What I wish I looked like...

What I wish I looked like…

He has published widely about the history of America’s schools and culture.  His first book, Fundamentalism and Education in the Scopes Era: God, Darwin, and the Roots of America’s Culture Wars (Palgrave Macmillan 2010) examined battles over religion and schooling in the 1920s.  His second book, The Other School Reformers: Conservative Activism in American Education came out in February 2015 with Harvard University Press.  His next book, co-authored with philosopher Harvey Siegel and titled Teaching Evolution in a Creation Nation, hit the shelves in March, 2016.  His latest book came out in early 2018. It looks at the tumultuous twentieth-century history of conservative evangelical colleges and universities.  He is also working on a different sort of book about American creationism and one about the earliest attempts at urban school reform in the USA. Laats has published articles in such scholarly journals as Church HistoryHistory of Education Quarterly, and Teachers College Record.  He has contributed essays to the Chronicle of Higher Education, to Education Week, to Time, to Newsweek, to the Washington Post’s education blog and history series, and to the History News Network.

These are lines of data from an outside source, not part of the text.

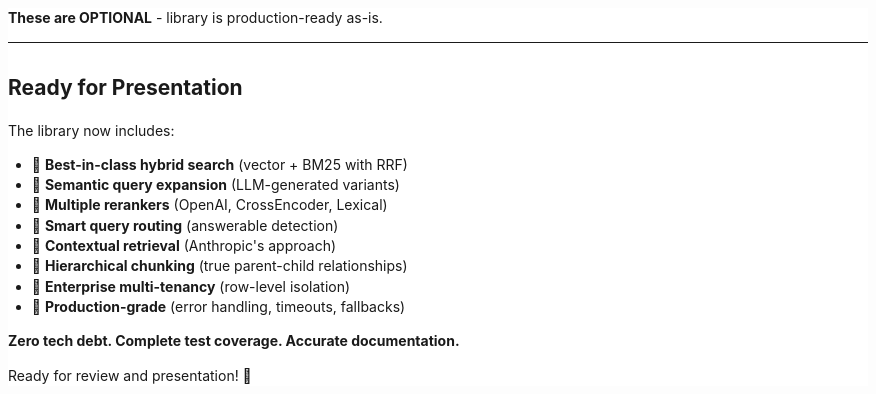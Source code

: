 **These are OPTIONAL** - library is production-ready as-is.

---

## Ready for Presentation

The library now includes:
- 🔹 **Best-in-class hybrid search** (vector + BM25 with RRF)
- 🔹 **Semantic query expansion** (LLM-generated variants)
- 🔹 **Multiple rerankers** (OpenAI, CrossEncoder, Lexical)
- 🔹 **Smart query routing** (answerable detection)
- 🔹 **Contextual retrieval** (Anthropic's approach)
- 🔹 **Hierarchical chunking** (true parent-child relationships)
- 🔹 **Enterprise multi-tenancy** (row-level isolation)
- 🔹 **Production-grade** (error handling, timeouts, fallbacks)

**Zero tech debt. Complete test coverage. Accurate documentation.**

Ready for review and presentation! 🚀
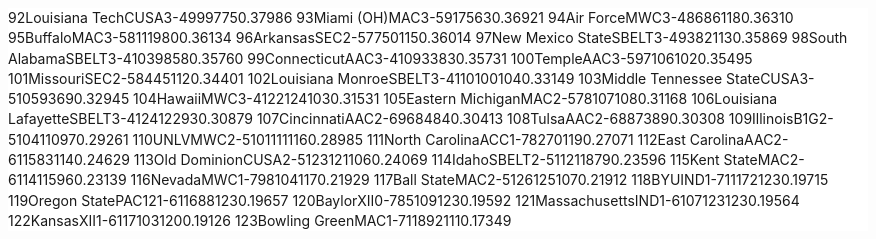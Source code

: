 <tr><td>92</td><td>Louisiana Tech</td><td>CUSA</td><td>3-4</td><td>99</td><td>97</td><td>75</td><td>0.37986</td></tr>
<tr><td>93</td><td>Miami (OH)</td><td>MAC</td><td>3-5</td><td>91</td><td>75</td><td>63</td><td>0.36921</td></tr>
<tr><td>94</td><td>Air Force</td><td>MWC</td><td>3-4</td><td>86</td><td>86</td><td>118</td><td>0.36310</td></tr>
<tr><td>95</td><td>Buffalo</td><td>MAC</td><td>3-5</td><td>81</td><td>119</td><td>80</td><td>0.36134</td></tr>
<tr><td>96</td><td>Arkansas</td><td>SEC</td><td>2-5</td><td>77</td><td>50</td><td>115</td><td>0.36014</td></tr>
<tr><td>97</td><td>New Mexico State</td><td>SBELT</td><td>3-4</td><td>93</td><td>82</td><td>113</td><td>0.35869</td></tr>
<tr><td>98</td><td>South Alabama</td><td>SBELT</td><td>3-4</td><td>103</td><td>98</td><td>58</td><td>0.35760</td></tr>
<tr><td>99</td><td>Connecticut</td><td>AAC</td><td>3-4</td><td>109</td><td>33</td><td>83</td><td>0.35731</td></tr>
<tr><td>100</td><td>Temple</td><td>AAC</td><td>3-5</td><td>97</td><td>106</td><td>102</td><td>0.35495</td></tr>
<tr><td>101</td><td>Missouri</td><td>SEC</td><td>2-5</td><td>84</td><td>45</td><td>112</td><td>0.34401</td></tr>
<tr><td>102</td><td>Louisiana Monroe</td><td>SBELT</td><td>3-4</td><td>110</td><td>100</td><td>104</td><td>0.33149</td></tr>
<tr><td>103</td><td>Middle Tennessee State</td><td>CUSA</td><td>3-5</td><td>105</td><td>93</td><td>69</td><td>0.32945</td></tr>
<tr><td>104</td><td>Hawaii</td><td>MWC</td><td>3-4</td><td>122</td><td>124</td><td>103</td><td>0.31531</td></tr>
<tr><td>105</td><td>Eastern Michigan</td><td>MAC</td><td>2-5</td><td>78</td><td>107</td><td>108</td><td>0.31168</td></tr>
<tr><td>106</td><td>Louisiana Lafayette</td><td>SBELT</td><td>3-4</td><td>124</td><td>122</td><td>93</td><td>0.30879</td></tr>
<tr><td>107</td><td>Cincinnati</td><td>AAC</td><td>2-6</td><td>96</td><td>84</td><td>84</td><td>0.30413</td></tr>
<tr><td>108</td><td>Tulsa</td><td>AAC</td><td>2-6</td><td>88</td><td>73</td><td>89</td><td>0.30308</td></tr>
<tr><td>109</td><td>Illinois</td><td>B1G</td><td>2-5</td><td>104</td><td>110</td><td>97</td><td>0.29261</td></tr>
<tr><td>110</td><td>UNLV</td><td>MWC</td><td>2-5</td><td>101</td><td>111</td><td>116</td><td>0.28985</td></tr>
<tr><td>111</td><td>North Carolina</td><td>ACC</td><td>1-7</td><td>82</td><td>70</td><td>119</td><td>0.27071</td></tr>
<tr><td>112</td><td>East Carolina</td><td>AAC</td><td>2-6</td><td>115</td><td>83</td><td>114</td><td>0.24629</td></tr>
<tr><td>113</td><td>Old Dominion</td><td>CUSA</td><td>2-5</td><td>123</td><td>121</td><td>106</td><td>0.24069</td></tr>
<tr><td>114</td><td>Idaho</td><td>SBELT</td><td>2-5</td><td>112</td><td>118</td><td>79</td><td>0.23596</td></tr>
<tr><td>115</td><td>Kent State</td><td>MAC</td><td>2-6</td><td>114</td><td>115</td><td>96</td><td>0.23139</td></tr>
<tr><td>116</td><td>Nevada</td><td>MWC</td><td>1-7</td><td>98</td><td>104</td><td>117</td><td>0.21929</td></tr>
<tr><td>117</td><td>Ball State</td><td>MAC</td><td>2-5</td><td>126</td><td>125</td><td>107</td><td>0.21912</td></tr>
<tr><td>118</td><td>BYU</td><td>IND</td><td>1-7</td><td>111</td><td>72</td><td>123</td><td>0.19715</td></tr>
<tr><td>119</td><td>Oregon State</td><td>PAC12</td><td>1-6</td><td>116</td><td>88</td><td>123</td><td>0.19657</td></tr>
<tr><td>120</td><td>Baylor</td><td>XII</td><td>0-7</td><td>85</td><td>109</td><td>123</td><td>0.19592</td></tr>
<tr><td>121</td><td>Massachusetts</td><td>IND</td><td>1-6</td><td>107</td><td>123</td><td>123</td><td>0.19564</td></tr>
<tr><td>122</td><td>Kansas</td><td>XII</td><td>1-6</td><td>117</td><td>103</td><td>120</td><td>0.19126</td></tr>
<tr><td>123</td><td>Bowling Green</td><td>MAC</td><td>1-7</td><td>118</td><td>92</td><td>111</td><td>0.17349</td></tr>
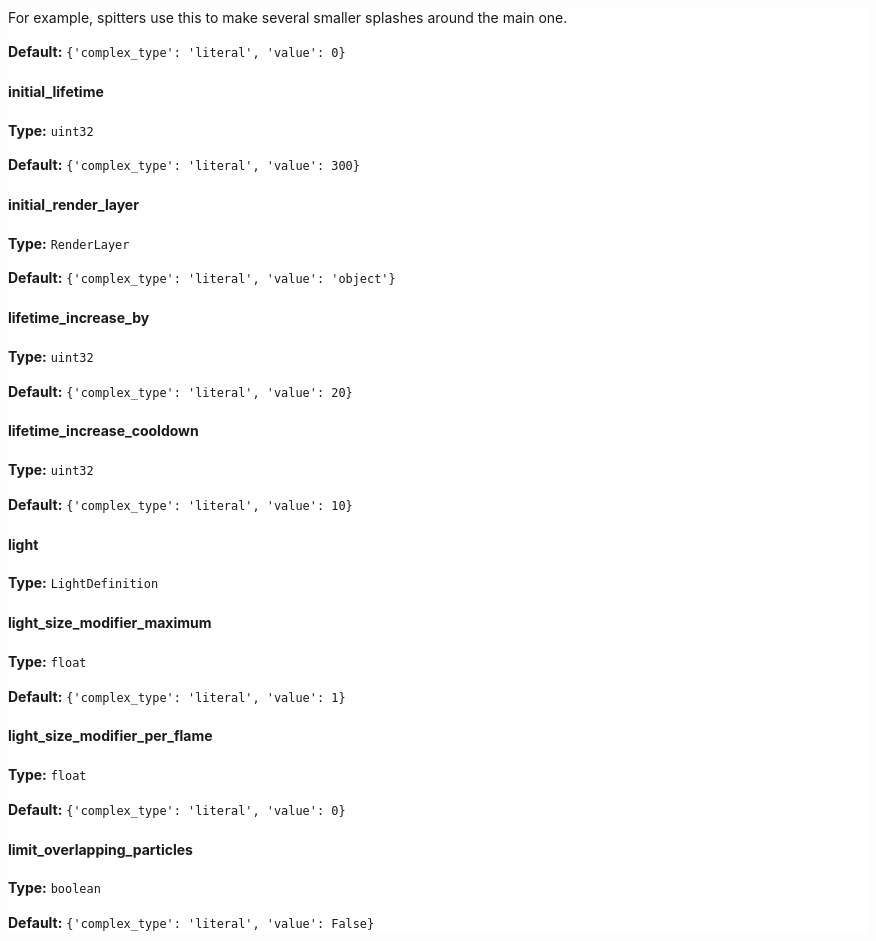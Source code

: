 For example, spitters use this to make several smaller splashes around the main one.

**Default:** `{'complex_type': 'literal', 'value': 0}`

#### initial_lifetime

**Type:** `uint32`



**Default:** `{'complex_type': 'literal', 'value': 300}`

#### initial_render_layer

**Type:** `RenderLayer`



**Default:** `{'complex_type': 'literal', 'value': 'object'}`

#### lifetime_increase_by

**Type:** `uint32`



**Default:** `{'complex_type': 'literal', 'value': 20}`

#### lifetime_increase_cooldown

**Type:** `uint32`



**Default:** `{'complex_type': 'literal', 'value': 10}`

#### light

**Type:** `LightDefinition`



#### light_size_modifier_maximum

**Type:** `float`



**Default:** `{'complex_type': 'literal', 'value': 1}`

#### light_size_modifier_per_flame

**Type:** `float`



**Default:** `{'complex_type': 'literal', 'value': 0}`

#### limit_overlapping_particles

**Type:** `boolean`



**Default:** `{'complex_type': 'literal', 'value': False}`

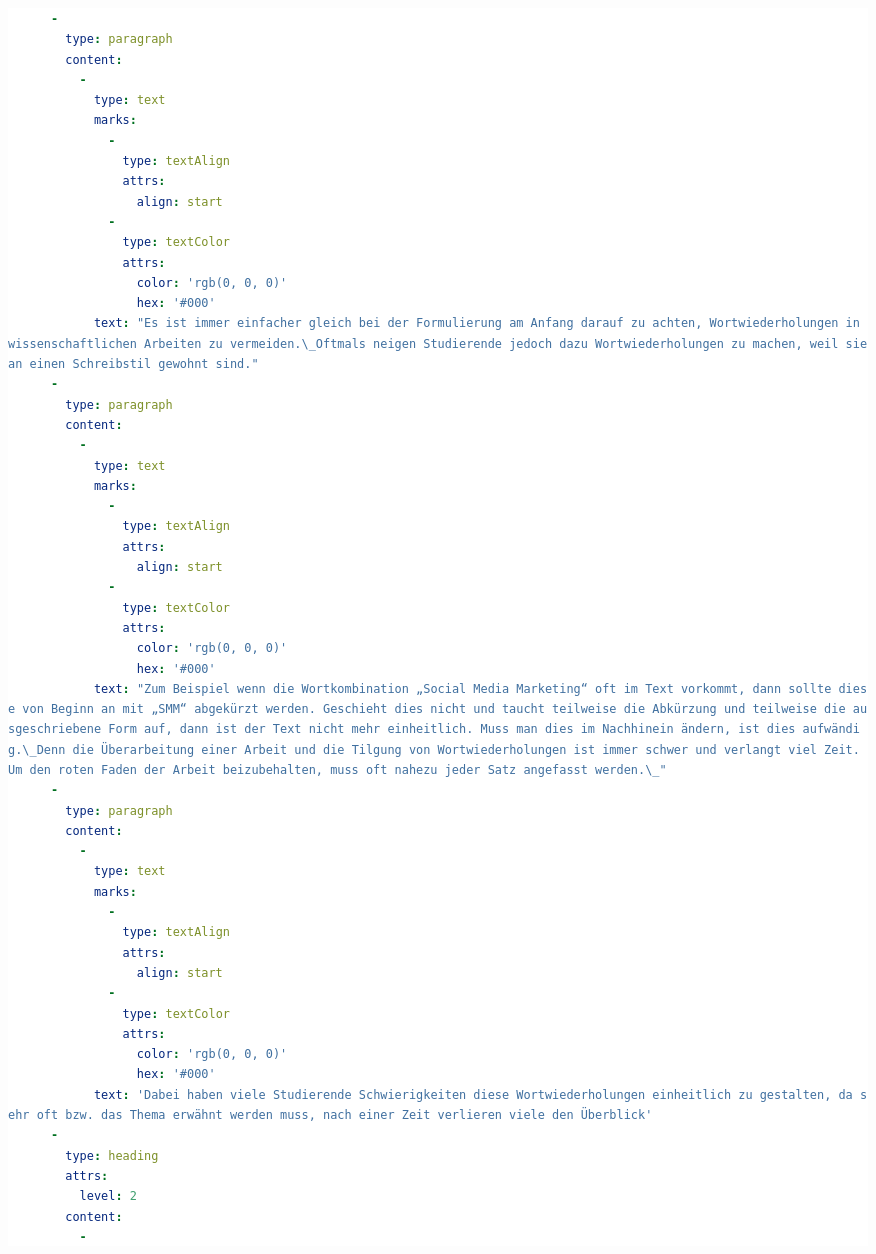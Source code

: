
```yaml
      -
        type: paragraph
        content:
          -
            type: text
            marks:
              -
                type: textAlign
                attrs:
                  align: start
              -
                type: textColor
                attrs:
                  color: 'rgb(0, 0, 0)'
                  hex: '#000'
            text: "Es ist immer einfacher gleich bei der Formulierung am Anfang darauf zu achten, Wortwiederholungen in wissenschaftlichen Arbeiten zu vermeiden.\_Oftmals neigen Studierende jedoch dazu Wortwiederholungen zu machen, weil sie an einen Schreibstil gewohnt sind."
      -
        type: paragraph
        content:
          -
            type: text
            marks:
              -
                type: textAlign
                attrs:
                  align: start
              -
                type: textColor
                attrs:
                  color: 'rgb(0, 0, 0)'
                  hex: '#000'
            text: "Zum Beispiel wenn die Wortkombination „Social Media Marketing“ oft im Text vorkommt, dann sollte diese von Beginn an mit „SMM“ abgekürzt werden. Geschieht dies nicht und taucht teilweise die Abkürzung und teilweise die ausgeschriebene Form auf, dann ist der Text nicht mehr einheitlich. Muss man dies im Nachhinein ändern, ist dies aufwändig.\_Denn die Überarbeitung einer Arbeit und die Tilgung von Wortwiederholungen ist immer schwer und verlangt viel Zeit. Um den roten Faden der Arbeit beizubehalten, muss oft nahezu jeder Satz angefasst werden.\_"
      -
        type: paragraph
        content:
          -
            type: text
            marks:
              -
                type: textAlign
                attrs:
                  align: start
              -
                type: textColor
                attrs:
                  color: 'rgb(0, 0, 0)'
                  hex: '#000'
            text: 'Dabei haben viele Studierende Schwierigkeiten diese Wortwiederholungen einheitlich zu gestalten, da sehr oft bzw. das Thema erwähnt werden muss, nach einer Zeit verlieren viele den Überblick'
      -
        type: heading
        attrs:
          level: 2
        content:
          -
```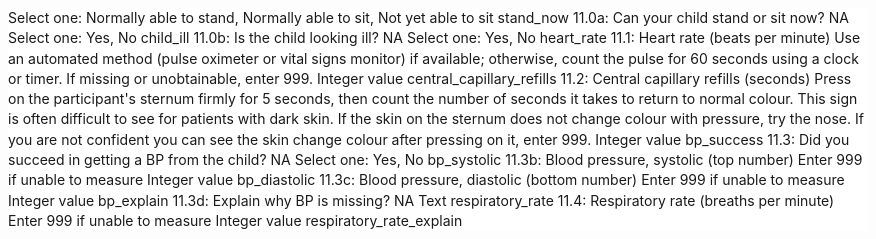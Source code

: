    <td style="text-align:left;"> Select one: Normally able to stand, Normally able to sit, Not yet able to sit </td>
  </tr>
  <tr>
   <td style="text-align:left;"> stand_now </td>
   <td style="text-align:left;"> 11.0a: Can your child stand or sit now? </td>
   <td style="text-align:left;"> NA </td>
   <td style="text-align:left;"> Select one: Yes, No </td>
  </tr>
  <tr>
   <td style="text-align:left;"> child_ill </td>
   <td style="text-align:left;"> 11.0b: Is the child looking ill? </td>
   <td style="text-align:left;"> NA </td>
   <td style="text-align:left;"> Select one: Yes, No </td>
  </tr>
  <tr>
   <td style="text-align:left;"> heart_rate </td>
   <td style="text-align:left;"> 11.1: Heart rate (beats per minute) </td>
   <td style="text-align:left;"> Use an automated method (pulse oximeter or vital signs monitor) if available; otherwise, count the pulse for 60 seconds using a clock or timer. If missing or unobtainable, enter 999. </td>
   <td style="text-align:left;"> Integer value </td>
  </tr>
  <tr>
   <td style="text-align:left;"> central_capillary_refills </td>
   <td style="text-align:left;"> 11.2: Central capillary refills (seconds) </td>
   <td style="text-align:left;"> Press on the participant's sternum firmly for 5 seconds, then count the number of seconds it takes to return to normal colour. This sign is often difficult to see for patients with dark skin. If the skin on the sternum does not change colour with pressure, try the nose. If you are not confident you can see the skin change colour after pressing on it, enter 999. </td>
   <td style="text-align:left;"> Integer value </td>
  </tr>
  <tr>
   <td style="text-align:left;"> bp_success </td>
   <td style="text-align:left;"> 11.3: Did you succeed in getting a BP from the child? </td>
   <td style="text-align:left;"> NA </td>
   <td style="text-align:left;"> Select one: Yes, No </td>
  </tr>
  <tr>
   <td style="text-align:left;"> bp_systolic </td>
   <td style="text-align:left;"> 11.3b: Blood pressure, systolic (top number) </td>
   <td style="text-align:left;"> Enter 999 if unable to measure </td>
   <td style="text-align:left;"> Integer value </td>
  </tr>
  <tr>
   <td style="text-align:left;"> bp_diastolic </td>
   <td style="text-align:left;"> 11.3c: Blood pressure, diastolic (bottom number) </td>
   <td style="text-align:left;"> Enter 999 if unable to measure </td>
   <td style="text-align:left;"> Integer value </td>
  </tr>
  <tr>
   <td style="text-align:left;"> bp_explain </td>
   <td style="text-align:left;"> 11.3d: Explain why BP is missing? </td>
   <td style="text-align:left;"> NA </td>
   <td style="text-align:left;"> Text </td>
  </tr>
  <tr>
   <td style="text-align:left;"> respiratory_rate </td>
   <td style="text-align:left;"> 11.4: Respiratory rate (breaths per minute) </td>
   <td style="text-align:left;"> Enter 999 if unable to measure </td>
   <td style="text-align:left;"> Integer value </td>
  </tr>
  <tr>
   <td style="text-align:left;"> respiratory_rate_explain </td>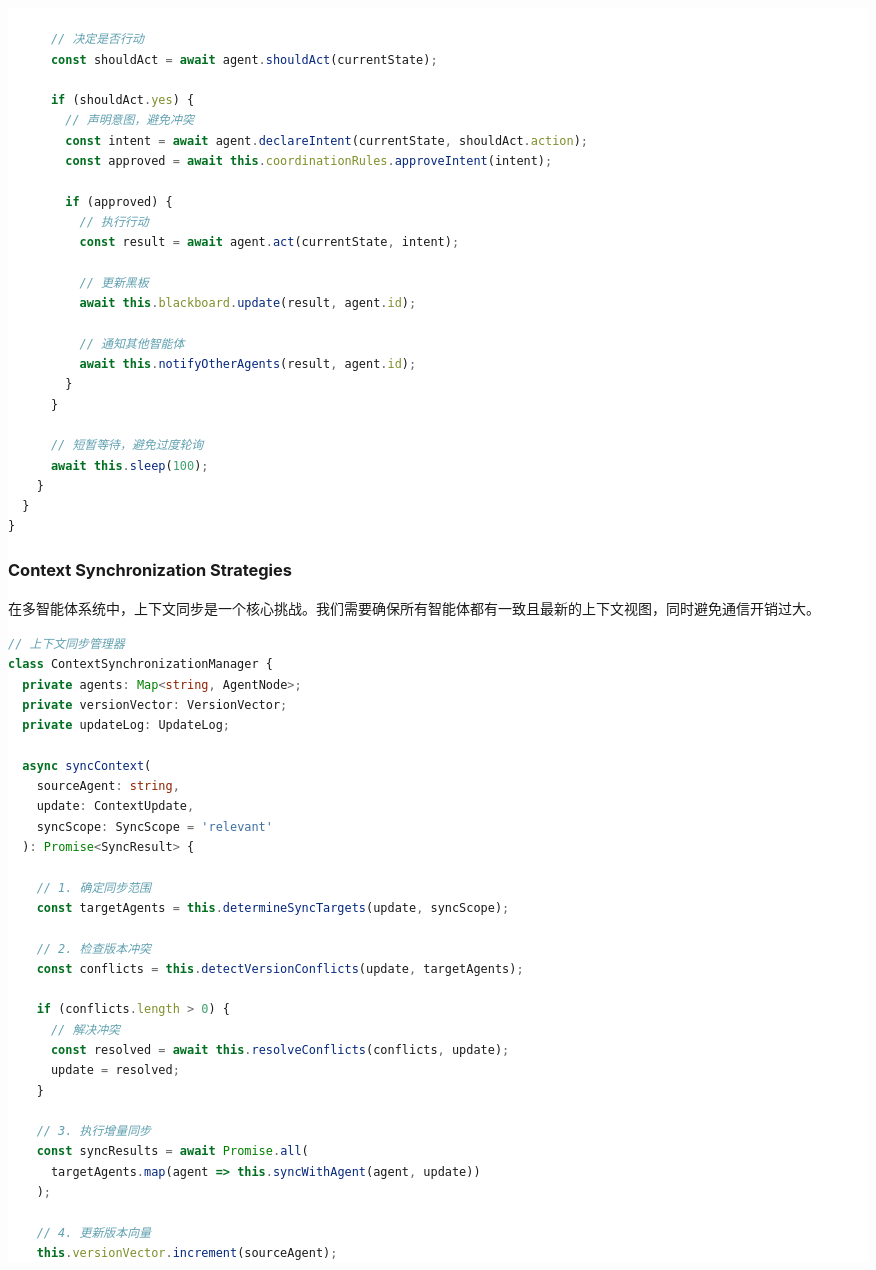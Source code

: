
 ```typescript
      
      // 决定是否行动
      const shouldAct = await agent.shouldAct(currentState);
      
      if (shouldAct.yes) {
        // 声明意图，避免冲突
        const intent = await agent.declareIntent(currentState, shouldAct.action);
        const approved = await this.coordinationRules.approveIntent(intent);
        
        if (approved) {
          // 执行行动
          const result = await agent.act(currentState, intent);
          
          // 更新黑板
          await this.blackboard.update(result, agent.id);
          
          // 通知其他智能体
          await this.notifyOtherAgents(result, agent.id);
        }
      }
      
      // 短暂等待，避免过度轮询
      await this.sleep(100);
    }
  }
}
```

### Context Synchronization Strategies

在多智能体系统中，上下文同步是一个核心挑战。我们需要确保所有智能体都有一致且最新的上下文视图，同时避免通信开销过大。

```typescript
// 上下文同步管理器
class ContextSynchronizationManager {
  private agents: Map<string, AgentNode>;
  private versionVector: VersionVector;
  private updateLog: UpdateLog;

  async syncContext(
    sourceAgent: string, 
    update: ContextUpdate,
    syncScope: SyncScope = 'relevant'
  ): Promise<SyncResult> {
    
    // 1. 确定同步范围
    const targetAgents = this.determineSyncTargets(update, syncScope);
    
    // 2. 检查版本冲突
    const conflicts = this.detectVersionConflicts(update, targetAgents);
    
    if (conflicts.length > 0) {
      // 解决冲突
      const resolved = await this.resolveConflicts(conflicts, update);
      update = resolved;
    }
    
    // 3. 执行增量同步
    const syncResults = await Promise.all(
      targetAgents.map(agent => this.syncWithAgent(agent, update))
    );
    
    // 4. 更新版本向量
    this.versionVector.increment(sourceAgent);
```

When it comes to his personal opinions about schools and culture, Laats generally sticks with his progressive roots. He was not raised in any sort of evangelical, conservative, or fundamentalist church. However, he tries hard to be sympathetic to and understanding of conservatives, traditionalists, and free-marketeers. As SAGLRROILYBYGTH are aware, the point of this blog is to challenge pat assumptions about school and society, whether progressive, conservative, or other.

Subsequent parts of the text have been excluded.